I'm not particularly happy when the days are shorter, even if the temperatures are mild, as they've been this year. It's still dark when I get up, and dark before I finish cooking dinner.
Yes, I remember my days in Germany when it was even darker, and the light was for a shorter period of time, and I now imagine my friends elsewhere in Northern Europe (Ireland, the Netherlands, UK) enveloped in the dark, but... I'm glad the days will be getting longer.
We have often been off to much brighter places by now, having traveling at winter break, as academics for decades, without family obligations around holidays.

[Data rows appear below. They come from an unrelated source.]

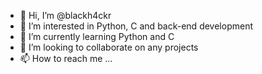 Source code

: - 👋 Hi, I’m @blackh4ckr
- 👀 I’m interested in Python, C and back-end development
- 🌱 I’m currently learning Python and C
- 💞️ I’m looking to collaborate on any projects
- 📫 How to reach me ...

<!---
blackh4ckr/blackh4ckr is a ✨ special ✨ repository because its `README.md` (this file) appears on your GitHub profile.
You can click the Preview link to take a look at your changes.
--->
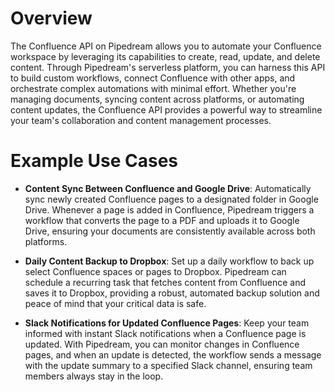 # Overview

The Confluence API on Pipedream allows you to automate your Confluence workspace by leveraging its capabilities to create, read, update, and delete content. Through Pipedream's serverless platform, you can harness this API to build custom workflows, connect Confluence with other apps, and orchestrate complex automations with minimal effort. Whether you're managing documents, syncing content across platforms, or automating content updates, the Confluence API provides a powerful way to streamline your team's collaboration and content management processes.

# Example Use Cases

- **Content Sync Between Confluence and Google Drive**: Automatically sync newly created Confluence pages to a designated folder in Google Drive. Whenever a page is added in Confluence, Pipedream triggers a workflow that converts the page to a PDF and uploads it to Google Drive, ensuring your documents are consistently available across both platforms.

- **Daily Content Backup to Dropbox**: Set up a daily workflow to back up select Confluence spaces or pages to Dropbox. Pipedream can schedule a recurring task that fetches content from Confluence and saves it to Dropbox, providing a robust, automated backup solution and peace of mind that your critical data is safe.

- **Slack Notifications for Updated Confluence Pages**: Keep your team informed with instant Slack notifications when a Confluence page is updated. With Pipedream, you can monitor changes in Confluence pages, and when an update is detected, the workflow sends a message with the update summary to a specified Slack channel, ensuring team members always stay in the loop.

Home this year, in the mountains, for the first time, it's interesting to mark the solstice, and the holiday season. Neither of us are religious at all, now in midlife, but we've grown up with the secular traditions of Christmas, and my gardening companion, with the traditions of Catholic celebrations behind him -- well, we enjoy marking the transition of Christmas and New Year's wherever we've been in the world. And we'll do that here in our mountain town in Western North Carolina.
That's often included Christmas Eve masses in small parish churches in Latin American countries, or a massive one in Notre Dame Cathedral in Paris, or a freezing one in Rome, up on the hill, on a trip to Italy after 9/11.
|Lights in Hoi An|
We had wonderful trips there over two travel seasons.